Set in the late 1950s, the series chronicles Dr. William Masters and Virginia Johnson's scientific work at Washington University in St. Louis that ultimately led to the sexual revolution. Which is to say, in many ways, it looks very intimately at the nuanced repression of female sexuality, as well as the overall mentality shown towards the female body and its autonomy, in the hands of women both self-aware and not. Something that feels awfully timely considering the current political climate.

This is a show that isn't just entertaining: It demands to be watched. It's a combination of excellent acting (Lizzy Caplan and Michael Sheen at their best), interesting (and yes, titillating) subject matter, compelling writing (seriously so so good), and solid storylines. Visually, it's beautiful, and sonically, it soars. (The inclusion of the James Blake track "Retrograde" at the end of episode two, "Race to Space" nearly caused me to fall over and die from joy.) It lives at the intersection of "everything good" and "TV magic" that should set the hearts and minds of small screen devotees aflame. So why in the ever-loving fuck aren't more of you watching it? What do I have to do to prove to you that it's a good show? Shouldn't my word be enough? Oh wait no — sorry, I forgot this is 2013 and everybody needs to be incentivized to do anything.

Well here's incentive enough for you: It's a boss-ass look at the world of sex and how women (all sorts of 'em!) and men deal with it. And react to it. And just generally mix themselves up with inaccurate information about it. Sure, it'd be like shooting fish in a barrel (and most effective with the dudebro set) if I were to go the easy route and say: there are boobies! Lots of them! And to be sure, there are lots of naked ladies and men on this show.
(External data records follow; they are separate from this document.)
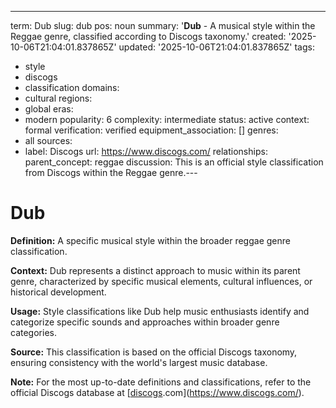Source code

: ---
term: Dub
slug: dub
pos: noun
summary: '**Dub** - A musical style within the Reggae genre, classified according
  to Discogs taxonomy.'
created: '2025-10-06T21:04:01.837865Z'
updated: '2025-10-06T21:04:01.837865Z'
tags:
- style
- discogs
- classification
domains:
- cultural
regions:
- global
eras:
- modern
popularity: 6
complexity: intermediate
status: active
context: formal
verification: verified
equipment_association: []
genres:
- all
sources:
- label: Discogs
  url: https://www.discogs.com/
relationships:
  parent_concept: reggae
discussion: This is an official style classification from Discogs within the Reggae
  genre.---

# Dub

**Definition:** A specific musical style within the broader reggae genre classification.

**Context:** Dub represents a distinct approach to music within its parent genre, characterized by specific musical elements, cultural influences, or historical development.

**Usage:** Style classifications like Dub help music enthusiasts identify and categorize specific sounds and approaches within broader genre categories.

**Source:** This classification is based on the official Discogs taxonomy, ensuring consistency with the world's largest music database.

**Note:** For the most up-to-date definitions and classifications, refer to the official Discogs database at [[discogs](../d/discogs.md).com](https://www.discogs.com/).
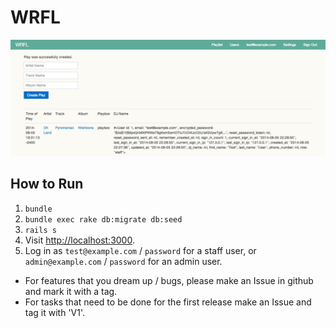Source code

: # WRFL

![screenshot](https://raw.githubusercontent.com/LexLadiesCode/wrfl/master/screenshot.png)

## How to Run

1. `bundle`
1. `bundle exec rake db:migrate db:seed`
1. `rails s`
1. Visit [http://localhost:3000](http://localhost:3000).
1. Log in as `test@example.com` / `password` for a staff user, or `admin@example.com` / `password` for an admin user.

- For features that you dream up / bugs, please make an Issue in github and mark it with a tag.
- For tasks that need to be done for the first release make an Issue and tag it with 'V1'.
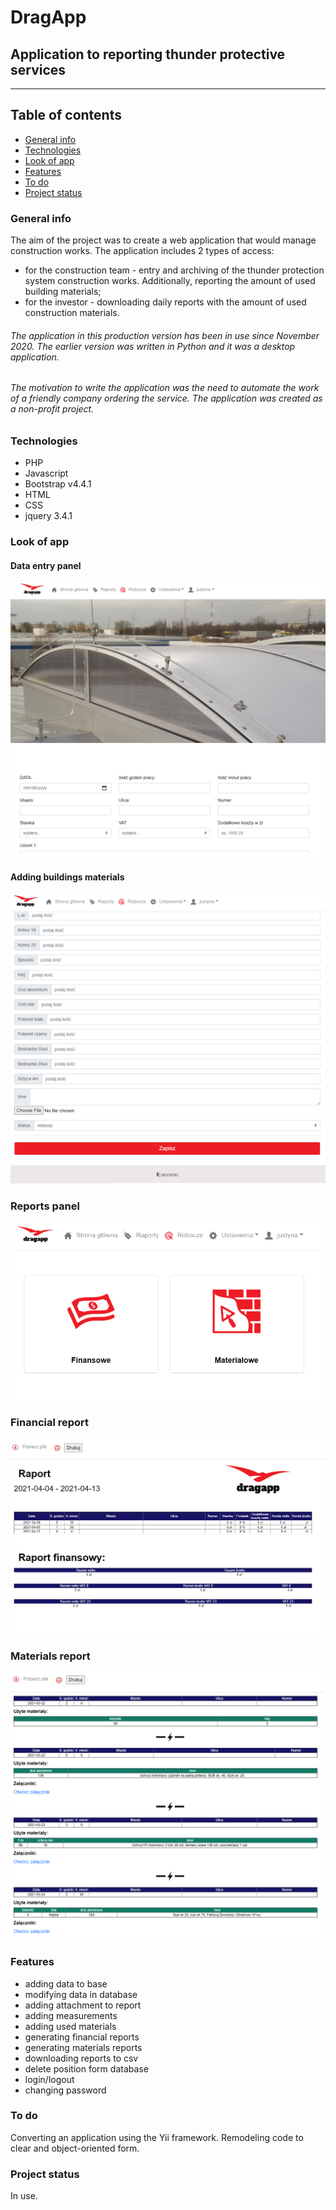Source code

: # DragApp
## Application to reporting thunder protective services
---

## Table of contents
* [General info](#General-info)
* [Technologies](#technologies)
* [Look of app](#look-of-app)
* [Features](#technologies)
* [To do](#technologies)
* [Project status](#technologies)

<a name="General-info">

### General info
The aim of the project was to create a web application that would  manage construction works. The application includes 2 types of access:
* for the construction team - entry and archiving of the thunder protection system construction works. Additionally, reporting the amount of used building materials;
* for the investor - downloading daily reports with the amount of used construction materials.
###### The application in this production version has been in use since November 2020. The earlier version was written in Python and it was a desktop application.

###### The motivation to write the application was the need to automate the work of a friendly company ordering the service. The application was created as a non-profit project.


### Technologies

* PHP
* Javascript
* Bootstrap v4.4.1
* HTML
* CSS
* jquery 3.4.1

### Look of app

#### Data entry panel
![Add data](./printscreens/add_data.png)

#### Adding buildings materials
![Add materials](./printscreens/add_materials.png)

### Reports panel
![Raports](./printscreens/reports.png)

### Financial report
![Financial report](./printscreens/financial_report.png)

### Materials report
![Material report](./printscreens/material_report.png)


### Features
* adding data to base
* modifying data in database
* adding attachment to report
* adding measurements
* adding used materials
* generating financial reports
* generating materials reports
* downloading reports to csv
* delete position form database
* login/logout
* changing password

### To do
Converting an application using the Yii framework. Remodeling code to clear and object-oriented form. 

### Project status
In use.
Sexin' it up: sometimes solo, sometimes not. If that's your thing and you only watch TV to get your creepy lech on, then yeah — it's all there.

But the act itself isn't so much what the show is about — even if Dr. Masters is trying to figure out the science behind the act itself — but rather about the environment that evolves around sex. Chemistry. How we humans have transformed an animalistic act into so much more and what that's done to us humanfolk. See? I told you it rules. Creator Michelle Ashford has given us everything we've been dying for and then some.

And, in an age when many are screaming for complicated, interesting portrayals of women that are fully-realized characters rather than caricatures, Masters of Sex has that in spades. Not every woman on this show has The Magical Vagina Snare-Trap Secret® on lock, though: Just like in the real world! (Also what's a Magical Vagina Snare-Trap Secret?) Complicated women with complicated reasoning for who/what/where/when/why/why/how they do what (or who) they do? What?! Blasphemy!

Only by blasphemy, we mean awesome-y. Because Virginia Johnson is a woman who isn't afraid to take risks and knows what she wants. And Libby Masters (Bill's wife) is a 1950s housewife who self-blames like a champion. And Bill's mother has denial issues. And some young couples don't even actually really know what sex is. And some women are married to gay men, and others are gay and marrying straight men. Some are prostitutes, others are nurses, secretaries, study participants — and all of it shown in the beautiful technicolor that is complicated, real life.